Sunday, 2 February 2020

Operation Upgrade Yorkshire is in effect.


Sort of. Certain comedy performance art pieces in the climbing scene recently have got me thinking about bouldering grades and the possibility of nudging them towards the remotely accurate. I've been going up to West Yorkshire a bit partly because the journey time is hardly much longer than going to Peaks grit, but is much cruisier being motorway for most of it compared to trudging through Stockport or Glossop, and partly because it's quite good and varied and thankfully not Almscliff.
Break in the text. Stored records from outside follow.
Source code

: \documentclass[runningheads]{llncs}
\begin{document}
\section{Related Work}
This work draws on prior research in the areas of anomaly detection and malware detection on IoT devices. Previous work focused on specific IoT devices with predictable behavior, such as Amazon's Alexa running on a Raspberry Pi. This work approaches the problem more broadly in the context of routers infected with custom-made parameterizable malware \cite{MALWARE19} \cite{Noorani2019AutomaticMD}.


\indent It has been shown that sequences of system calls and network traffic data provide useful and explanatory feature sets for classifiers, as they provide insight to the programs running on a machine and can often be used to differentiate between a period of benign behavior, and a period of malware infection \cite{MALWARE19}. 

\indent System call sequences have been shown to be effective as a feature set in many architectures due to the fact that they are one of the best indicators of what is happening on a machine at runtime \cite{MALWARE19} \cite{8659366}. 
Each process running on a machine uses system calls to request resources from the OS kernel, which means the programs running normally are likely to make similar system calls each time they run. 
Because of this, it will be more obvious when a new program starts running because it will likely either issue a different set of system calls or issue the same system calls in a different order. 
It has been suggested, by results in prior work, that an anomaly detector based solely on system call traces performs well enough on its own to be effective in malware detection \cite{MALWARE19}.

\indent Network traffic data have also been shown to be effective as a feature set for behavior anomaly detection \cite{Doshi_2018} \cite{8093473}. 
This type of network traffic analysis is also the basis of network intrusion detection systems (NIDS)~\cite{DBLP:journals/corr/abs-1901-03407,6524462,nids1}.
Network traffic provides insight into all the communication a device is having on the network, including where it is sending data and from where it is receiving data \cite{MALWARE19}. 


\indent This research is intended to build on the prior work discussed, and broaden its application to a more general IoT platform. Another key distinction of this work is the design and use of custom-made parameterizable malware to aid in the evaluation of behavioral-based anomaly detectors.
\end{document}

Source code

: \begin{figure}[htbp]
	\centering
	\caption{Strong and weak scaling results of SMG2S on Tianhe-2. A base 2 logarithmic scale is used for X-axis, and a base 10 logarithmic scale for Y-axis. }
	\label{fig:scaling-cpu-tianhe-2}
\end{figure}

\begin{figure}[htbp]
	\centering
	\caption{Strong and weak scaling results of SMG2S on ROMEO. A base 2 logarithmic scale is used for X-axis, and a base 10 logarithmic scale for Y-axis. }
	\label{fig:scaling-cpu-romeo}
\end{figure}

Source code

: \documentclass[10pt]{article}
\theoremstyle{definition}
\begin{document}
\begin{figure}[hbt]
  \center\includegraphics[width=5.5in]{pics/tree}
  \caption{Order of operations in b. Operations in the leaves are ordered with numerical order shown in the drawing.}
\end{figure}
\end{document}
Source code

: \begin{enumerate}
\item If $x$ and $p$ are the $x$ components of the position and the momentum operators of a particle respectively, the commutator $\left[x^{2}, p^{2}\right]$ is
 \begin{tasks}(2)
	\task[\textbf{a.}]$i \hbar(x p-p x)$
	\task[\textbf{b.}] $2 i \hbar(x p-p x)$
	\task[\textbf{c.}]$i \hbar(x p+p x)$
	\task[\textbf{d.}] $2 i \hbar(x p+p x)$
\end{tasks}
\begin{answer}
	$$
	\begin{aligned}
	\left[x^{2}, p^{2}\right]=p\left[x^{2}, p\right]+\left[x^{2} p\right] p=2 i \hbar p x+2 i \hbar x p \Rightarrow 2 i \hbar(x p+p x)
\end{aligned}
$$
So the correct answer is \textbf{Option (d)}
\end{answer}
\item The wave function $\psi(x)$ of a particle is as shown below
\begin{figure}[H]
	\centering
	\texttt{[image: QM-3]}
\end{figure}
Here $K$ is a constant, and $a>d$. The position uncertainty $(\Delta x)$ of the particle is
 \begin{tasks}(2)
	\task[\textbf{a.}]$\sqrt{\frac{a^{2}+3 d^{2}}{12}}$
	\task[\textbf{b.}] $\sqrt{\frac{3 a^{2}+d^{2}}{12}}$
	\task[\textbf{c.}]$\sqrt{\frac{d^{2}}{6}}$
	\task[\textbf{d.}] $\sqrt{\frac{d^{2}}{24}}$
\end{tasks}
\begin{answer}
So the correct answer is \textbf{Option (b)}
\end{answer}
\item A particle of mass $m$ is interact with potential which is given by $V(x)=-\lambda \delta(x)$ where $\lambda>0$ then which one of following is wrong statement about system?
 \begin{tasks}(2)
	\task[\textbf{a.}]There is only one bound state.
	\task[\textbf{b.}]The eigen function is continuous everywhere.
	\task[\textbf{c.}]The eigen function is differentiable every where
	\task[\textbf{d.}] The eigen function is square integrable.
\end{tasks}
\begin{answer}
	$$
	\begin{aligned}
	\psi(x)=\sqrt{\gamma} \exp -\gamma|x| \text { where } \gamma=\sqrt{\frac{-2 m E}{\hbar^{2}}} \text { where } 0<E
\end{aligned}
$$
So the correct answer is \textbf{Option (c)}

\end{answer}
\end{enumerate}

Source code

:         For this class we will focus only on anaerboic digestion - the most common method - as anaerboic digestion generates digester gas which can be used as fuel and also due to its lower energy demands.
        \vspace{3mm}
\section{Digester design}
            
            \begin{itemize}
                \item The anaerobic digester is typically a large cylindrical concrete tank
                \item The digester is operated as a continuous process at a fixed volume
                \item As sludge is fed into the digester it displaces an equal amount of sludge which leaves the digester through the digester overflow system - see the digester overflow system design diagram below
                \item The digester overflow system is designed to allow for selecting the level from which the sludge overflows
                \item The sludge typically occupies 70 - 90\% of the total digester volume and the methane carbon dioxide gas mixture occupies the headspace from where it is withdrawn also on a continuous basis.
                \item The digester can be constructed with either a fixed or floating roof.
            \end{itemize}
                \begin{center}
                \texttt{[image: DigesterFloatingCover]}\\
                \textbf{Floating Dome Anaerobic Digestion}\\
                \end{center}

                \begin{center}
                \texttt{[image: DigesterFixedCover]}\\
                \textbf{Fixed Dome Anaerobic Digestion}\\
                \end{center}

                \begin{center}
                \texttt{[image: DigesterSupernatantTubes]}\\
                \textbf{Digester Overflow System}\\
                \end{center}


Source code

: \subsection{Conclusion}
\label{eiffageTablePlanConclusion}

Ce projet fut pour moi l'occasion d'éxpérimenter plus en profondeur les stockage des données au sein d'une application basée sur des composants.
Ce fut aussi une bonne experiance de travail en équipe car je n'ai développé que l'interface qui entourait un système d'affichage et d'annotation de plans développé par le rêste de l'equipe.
Return trundles along the M66 or M62 have given me time to ponder on the grading and thus here are some thoughts / corrections:

Recent dabblings:

Brimham:
Arthur 6C+ (E3 6b, 6a) [attempted] - This is a weird one. 6B+/C start to a hands off rest, then very rounded and committing scrittle-grovel over the top which is very morpho but probably not that hard. Not nearly as good as it looks TBH.
Perky 6B+ - seems spot on.

Brimham Outliers:
Boris Or Bust 6C - Spot on. Not too hard but precarious and tenuous. Great feature!
Fiddlesticks 6B+ (6C) - As hard as BOB, did it just as good conditions, but was warmed up more and more confident with the landing, and it took me longer.

Gilstead:
Eldwick Direct 6B+ (6C) - Very hard reachy crank on a tiny crimp, I did this in perfect conditions and it was still a hell of a move. I suspect this is the same as the imaginary 6C next to it that doesn't have holds. Lovely little area of problems there.

Scout Hut:
Needle Of Dreams 6C - Easy climbing and a move that would be an easy flash at ground level, but at that height feels well goey. Absolute classic.
Dodger 6B+ - Nowhere near as hard as the photo of JP makes it look.
James Dean 6C (7A) [attempted] - Tried this repeatedly after warming up on NOD in perfect conditions with good skin (before trying it!). Might be a bit morpho but deffo two grades harder than NOD, I couldn't do a couple of moves let alone link them.

Earl Hitching Stone:
Bryony's Arete 7A - Spot on. Really cool problem. Suited me well as it's a gaston move with good feet, but I'm not going to go off on some arbitrary downgrade even though I did it quickly.
Rimbosity 6A (6B+) [attempted] - tried to do this as a warm-up in the most perfectly crisp conditions. Desperate. Gave up after a few attempts, as did someone who climbs Font 7C moves on hard-but-safe routes.

Shipley Glen:
Rudolph 6C -  spot on. A bit cranky to start, a bit goey in the middle, good value.


Previously on FiendTV:

Pebble Wall 6C+ - spot on.
Not My Stile 6C+ - spot on. Think I did it when it was V6 but easier than that.
Whiskey Galore 7A (soft 7A) - a bit soft but still maybe creeps in to 7A.
Deepfry 6B - spot on.
Murky Rib 6C (6B?) - I think I did it when it was V3/4 and felt okay at the grade?
Pair In A Cubicle 7A - spot on.
Pommel 6C+ - spot on.
Fat Punter's Roof 6C+ - spot on.
A Little Sparkle 7A - spot on, and amazing.
Sulky Little Boys 7A+ (morpho, hard 7A+ / 6C) - weird one this, absolutely desperate for the short who have to jump to the rugosity gaston on the arete, completely trivial for the tall who could reach it with feet in the break before the Font 6B/+ rockover to pocket. One of the hardest single moves I've ever done.
Mansons Wall 6C - spot on.
Red Baron 7A+ - correct I think?? I did it in 6 goes using the "John Dunne knee" beta and could have flashed it if I'd got my left hand higher on the first attempt. Does this mean it's suddenly 6C? I think not. Just the luck of the day and suiting me at that time.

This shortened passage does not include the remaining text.